The bill won't go to the president's desk just yet. First, the House must approves the Senate's changes. Congressional aides said they were hopeful the whole process would conclude before current law's November 1 expiration date.
States that already had Internet access taxes in place before the ban took effect would still be allowed to keep them. They could also tax Internet services, albeit more indirectly, if they had already enacted broad-based laws that tax a business' gross income or receipts.
The approved version also addresses at least some of the concerns raised earlier Thursday by Sen. Ron Wyden (D-Ore.). Citing a Congressional Research Service memo, he said proposed changes to the scope of the ban under current law--and contained in the House bill approved last week--could unwittingly lead to taxes on e-mail, instant messaging and other Web services.
The Senate's bill was modified before the vote to include a section that says states can't tax "home page electronic mail and instant messaging (including voice--and video--capable electronic mail and instant messaging), video clips, and personal electronic storage capacity, that are provided independently or not packaged with Internet access."
Wyden, who first proposed the Internet tax ban in 1998, said the additional language resolves his "immediate concerns" but that he remains "concerned about the vast range of current and future services that are still exposed to the potential for taxation under this legislation."

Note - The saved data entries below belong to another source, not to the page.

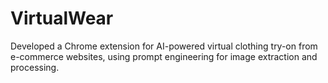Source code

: # VirtualWear
Developed a Chrome extension for AI-powered virtual clothing try-on from e-commerce websites, using prompt engineering for image extraction and processing.
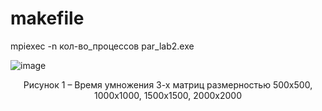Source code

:# makefile

mpiexec -n кол-во_процессов par_lab2.exe

![image](https://user-images.githubusercontent.com/76211121/186185018-2d39262a-f342-461b-8e4a-d788ac83d540.png)
<p align=center>Рисунок 1 – Время умножения 3-х матриц размерностью 500х500, 1000x1000, 1500x1500, 2000x2000</p>
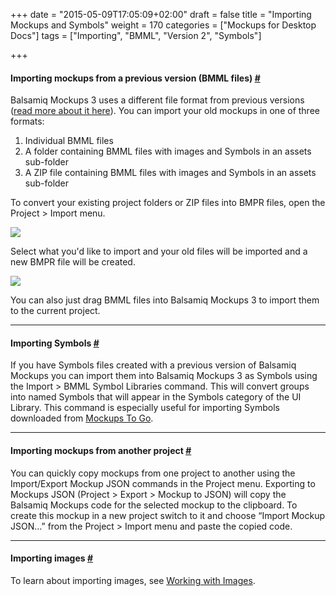 +++
date = "2015-05-09T17:05:09+02:00"
draft = false
title = "Importing Mockups and Symbols"
weight = 170
categories = ["Mockups for Desktop Docs"]
tags = ["Importing", "BMML", "Version 2", "Symbols"]

+++

#### Importing mockups from a previous version (BMML files) [#](#importingbmml)

Balsamiq Mockups 3 uses a different file format from previous versions ([read more about it here](http://support.balsamiq.com/customer/portal/articles/1844131#projects)). You can import your old mockups in one of three formats:

1.  Individual BMML files
2.  A folder containing BMML files with images and Symbols in an assets sub-folder
3.  A ZIP file containing BMML files with images and Symbols in an assets sub-folder

To convert your existing project folders or ZIP files into BMPR files, open the Project > Import menu.

![](http://media.balsamiq.com/img/support/docs/m4d/b3/import.png)

Select what you'd like to import and your old files will be imported and a new BMPR file will be created.

![](http://media.balsamiq.com/img/support/docs/m4d/b3/import2.png)

You can also just drag BMML files into Balsamiq Mockups 3 to import them to the current project.

* * *

#### Importing Symbols [#](#importingsymbols)

If you have Symbols files created with a previous version of Balsamiq Mockups you can import them into Balsamiq Mockups 3 as Symbols using the Import > BMML Symbol Libraries command. This will convert groups into named Symbols that will appear in the Symbols category of the UI Library. This command is especially useful for importing Symbols downloaded from [Mockups To Go](http://support.balsamiq.com/customer/portal/articles/131430).

* * *

#### Importing mockups from another project [#](#importingjson)

You can quickly copy mockups from one project to another using the Import/Export Mockup JSON commands in the Project menu. Exporting to Mockups JSON (Project > Export > Mockup to JSON) will copy the Balsamiq Mockups code for the selected mockup to the clipboard. To create this mockup in a new project switch to it and choose “Import Mockup JSON…” from the Project > Import menu and paste the copied code.

* * *

#### Importing images [#](#importingimages)

To learn about importing images, see [Working with Images](http://support.balsamiq.com/customer/portal/articles/110401).
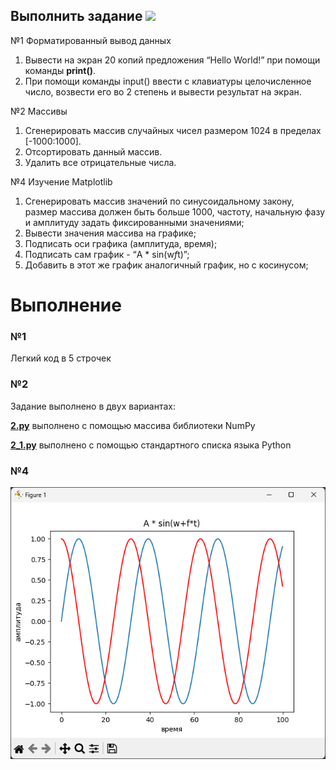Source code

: ## Выполнить задание ![](https://img.shields.io/badge/Done-green.svg)

№1 Форматированный вывод данных

1. Вывести на экран 20 копий предложения “Hello World!” при помощи команды **print()**.
2. При помощи команды input() ввести с клавиатуры целочисленное число, возвести его во 2 степень и вывести результат на экран.

№2 Массивы 

1. Сгенерировать массив случайных чисел размером 1024 в пределах [-1000:1000].
2. Отсортировать данный массив.
3. Удалить все отрицательные числа.

№4 Изучение Matplotlib

1. Сгенерировать массив значений по синусоидальному закону, размер массива должен быть больше 1000, частоту, начальную фазу и амплитуду задать фиксированными значениями;
2. Вывести значения массива на графике;
3. Подписать оси графика (амплитуда, время);
4. Подписать сам график - “A * sin(w*f*t)”;
5. Добавить в этот же график аналогичный график, но с косинусом;

# Выполнение 

### №1
Легкий код в 5 строчек
  

### №2
Задание выполнено в двух вариантах:

[**2.py**](./files/2.py) выполнено с помощью массива библиотеки NumPy

[**2_1.py**](./files/2_1.py) выполнено с помощью стандартного списка языка Python


    
### №4 
![plot](./photo/4задание.png)
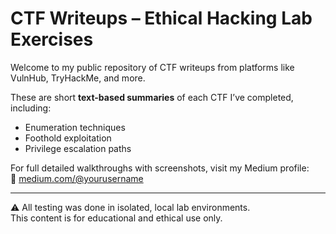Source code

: # CTF Writeups – Ethical Hacking Lab Exercises

Welcome to my public repository of CTF writeups from platforms like VulnHub, TryHackMe, and more.

These are short **text-based summaries** of each CTF I’ve completed, including:
- Enumeration techniques
- Foothold exploitation
- Privilege escalation paths

For full detailed walkthroughs with screenshots, visit my Medium profile:  
🔗 [medium.com/@yourusername](https://medium.com/@basitolasubomibalogun)


---

⚠️ All testing was done in isolated, local lab environments.  
This content is for educational and ethical use only.
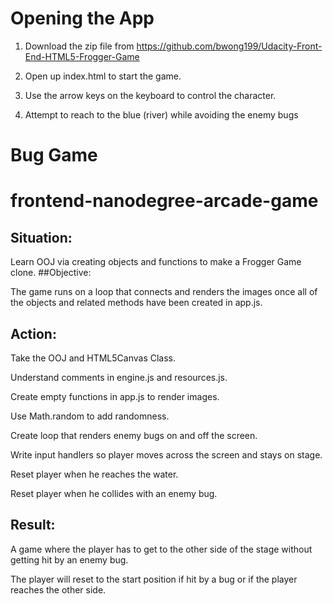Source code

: # Opening the App

1) Download the zip file from https://github.com/bwong199/Udacity-Front-End-HTML5-Frogger-Game

2) Open up index.html to start the game. 

3) Use the arrow keys on the keyboard to control the character. 

4) Attempt to reach to the blue (river) while avoiding the enemy bugs

# Bug Game
frontend-nanodegree-arcade-game
===============================

## Situation:

Learn OOJ via creating objects and functions to make a Frogger Game clone.
##Objective:

The game runs on a loop that connects and renders the images once all of the objects and related methods have been created in app.js.

## Action:

Take the OOJ and HTML5Canvas Class.

Understand comments in engine.js and resources.js.

Create empty functions in app.js to render images.

Use Math.random to add randomness.

Create loop that renders enemy bugs on and off the screen.

Write input handlers so player moves across the screen and stays on stage.

Reset player when he reaches the water.

Reset player when he collides with an enemy bug.





## Result:

A game where the player has to get to the other side of the stage without getting hit by an enemy bug.

The player will reset to the start position if hit by a bug or if the player reaches the other side.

To be sure, the bill is far from a blanket ban on all Internet-related taxation. Both the House and Senate versions explicitly say the prohibition does not include "voice, audio or video programming" that charges consumers a fee--such as IPTV and subscription-based Internet phone services--and basically any other "products and services" delivered over the Internet and not specifically exempted by the bill. (The bill also does not deal with the separate question of sales tax on goods purchased online.)
"I will continue to work to protect all Internet services from the web of taxation that has resulted in many telecommunications services paying tax rates as high as alcohol and tobacco," Wyden said in a statement.
A number of Senate Republicans had been agitating for a permanent tax ban, but state and local officials had balked at the idea because they argue they need the freedom to revisit the need for new revenue sources as technologies develop down the line.
Sens. Tom Carper (D-Del.) and Lamar Alexander (R-Tenn.), who preferred another temporary extension all along, said Thursday's compromise "is a common sense victory both for internet users and for state and local governments" and would avoid "unfunded federal mandates on states and cities."
Sen. John Sununu (R-N.H.), one of the most vocal proponents of a permanent ban, and Senate Minority Leader Mitch McConnell (R-Ky.) said they would continue to push for a permanent prohibition.
"In the meantime, the Senate has made real progress in the name of Internet tax freedom, passing improved legislation that offers more certainty for this national and global communication network," Sununu said in a statement after the vote.